Some robots are cuter than others—but Disney may have just revealed a contender for the most adorable yet. Last week at the 2023 IEEE/RSJ International Conference on Intelligent Robots and Systems (IROS) in Detroit, a team of researchers from Disney Research Studios in Zurich revealed a charismatic, child-sized bipedal bot that looks like a cross between a cleaned-up WALL-E and a baby chick. With stubby legs, a box-like head, and wiggly antennae, it doesn’t need to do much to look loveable.
But, this little robot packs a powerful amount of personality in the ways it moves—that little boxy head has four degrees of freedom, according to IEEE Spectrum, meaning it can look up, down, around, and tilt in a perplexed manner. Its five-degree-of-freedom legs and hips allow it to balance and waddle around indoors or out, and even catch itself when given a playful shove.

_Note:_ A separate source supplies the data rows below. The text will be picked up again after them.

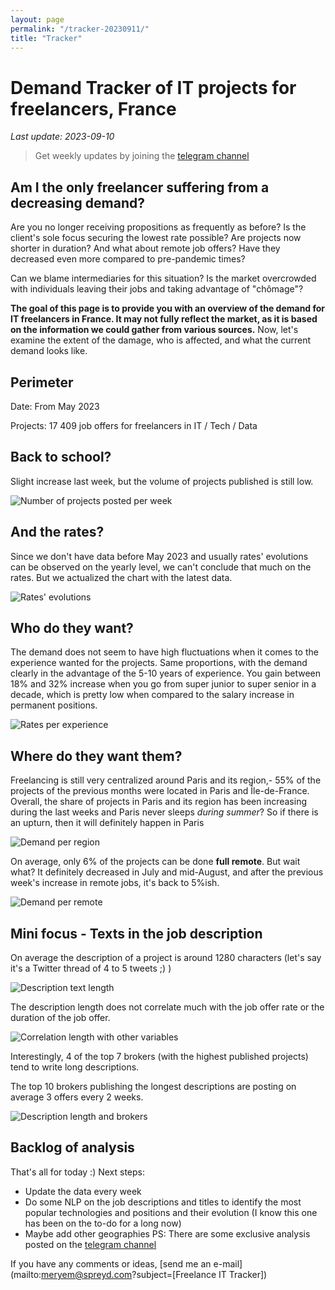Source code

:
 ```yaml
---
layout: page
permalink: "/tracker-20230911/"
title: "Tracker"
---
```

# Demand Tracker of IT projects for freelancers, France
*Last update: 2023-09-10*
> Get weekly updates by joining the [telegram
> channel](https://t.me/+3y9PJaF335UxYTg0)

## Am I the only freelancer suffering from a decreasing demand?

Are you no longer receiving propositions as frequently as before? 
Is the client's sole focus securing the lowest rate possible?
Are projects now shorter in duration?
And what about remote job offers? Have they decreased even more compared to pre-pandemic times? 

Can we blame intermediaries for this situation? 
Is the market overcrowded with individuals leaving their jobs and taking advantage of "chômage"?

**The goal of this page is to provide you with an overview of the demand for IT freelancers in France. It may not fully reflect the market, as it is based on the information we could gather from various sources.**
Now, let's examine the extent of the damage, who is affected, and what the current demand looks like.

## Perimeter
Date: From May 2023

Projects: 17 409 job offers for freelancers in IT / Tech / Data

## Back to school?
Slight increase last week, but the volume of projects published is still low.

![Number of projects posted per week](/nbmissions_week_20230911.png)

## And the rates?
Since we don't have data before May 2023 and usually rates' evolutions can be observed on the yearly level, we can't conclude that much on the rates. But we actualized the chart with the latest data.

![Rates' evolutions](/rates_week_20230911.png)


## Who do they want?
The demand does not seem to have high fluctuations when it comes to the experience wanted for the projects.
Same proportions, with the demand clearly in the advantage of the 5-10 years of experience.
You gain between 18% and 32% increase when you go from super junior to super senior in a decade, which is pretty low when compared to the salary increase in permanent positions.

![Rates per experience](/rates_exp_20230821.png)

## Where do they want them?
Freelancing is still very centralized around Paris and its region,- 55% of the projects of the previous months were located in Paris and Île-de-France.
Overall, the share of projects in Paris and its region has been increasing during the last weeks and Paris never sleeps *during summer*?
So if there is an upturn, then it will definitely happen in Paris

![Demand per region](/nbmissions_location_20230911.png)

On average, only 6% of the projects can be done **full remote**. But wait what? It definitely decreased in July and mid-August, and after the previous week's increase in remote jobs, it's back to 5%ish.

![Demand per remote](/nbmissions_remote_20230911.png)

## Mini focus - Texts in the job description

On average the description of a project is around 1280 characters (let's say it's a Twitter thread of 4 to 5 tweets ;) )

![Description text length](/description_length.png)

The description length does not correlate much with the job offer rate or the duration of the job offer.

![Correlation length with other variables](/description_length_correlation.png)

Interestingly, 4 of the top 7 brokers (with the highest published projects) tend to write long descriptions.

The top 10 brokers publishing the longest descriptions are posting on average 3 offers every 2 weeks.

![Description length and brokers](/description_length_brokers.png)

## Backlog of analysis
That's all for today :)
Next steps: 
- Update the data every week
- Do some NLP on the job descriptions and titles to identify the most popular technologies and positions and their evolution (I know this one has been on the to-do for a long now)
- Maybe add other geographies
PS: There are some exclusive analysis posted on the [telegram channel](https://t.me/+3y9PJaF335UxYTg0)

If you have any comments or ideas, [send me an e-mail](mailto:meryem@spreyd.com?subject=[Freelance IT Tracker])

“Most roboticists are focused on getting their bipedal robots to reliably walk,” Disney research scientist Morgan Pope tells IEEE Spectrum. “At Disney, that might not be enough—our robots may have to strut, prance, sneak, trot, or meander to convey the emotion that we need them to.”

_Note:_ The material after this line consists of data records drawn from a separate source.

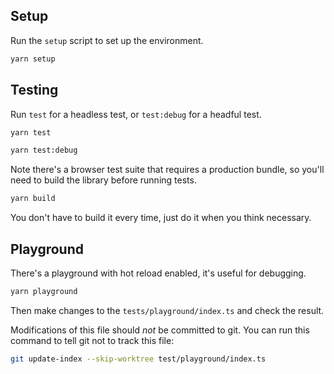 ## Setup

Run the `setup` script to set up the environment.

```sh
yarn setup
```

## Testing

Run `test` for a headless test, or `test:debug` for a headful test.

```sh
yarn test

yarn test:debug
```

Note there's a browser test suite that requires a production bundle, so you'll need to build the library before running
tests.

```sh
yarn build
```

You don't have to build it every time, just do it when you think necessary.

## Playground

There's a playground with hot reload enabled, it's useful for debugging.

```sh
yarn playground
```

Then make changes to the `tests/playground/index.ts` and check the result.

Modifications of this file should *not* be committed to git. You can run this command to tell git not to track this
file:

```sh
git update-index --skip-worktree test/playground/index.ts
```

[Related: Why humans feel bad for awkward robots.]
While Disney has long been one of the biggest names in animation, creating real-world characters that have the same magnetism as our favorite movie characters is complicated—after all, animation tools don’t always play fair with the laws of physics, team lead and research scientist Mortiz Bächer added.
Enter a reinforcement learning-based pipeline that helps bring together animation magic and real-world physicality. The system is highly tunable, and apparently can train a robot new behavior on a single PC. These behaviors can be tweaked, and essentially allow the mostly 3D-printed robot to handle itself in public and stay in character. Additionally, this process opens up a whole new world of possibilities when it comes to making new robotic characters with different personalities, legs, arms, or other components.
[Related: Robotic ‘Super Monster Wolves’ are guarding Japanese towns against bears.]
These kinds of developments are not only fun, but could one day be useful since humans and robots may one day find themselves in closer quarters. Amazon has been playing around with automation for over a decade, and robots are finding their way into healthcare, conservation, and even into our burrito bowls. The team at Disney argues that having a robot that can show you a little bit of emotion or intent can go a long way in bridging the gap between people and potential new robot friends.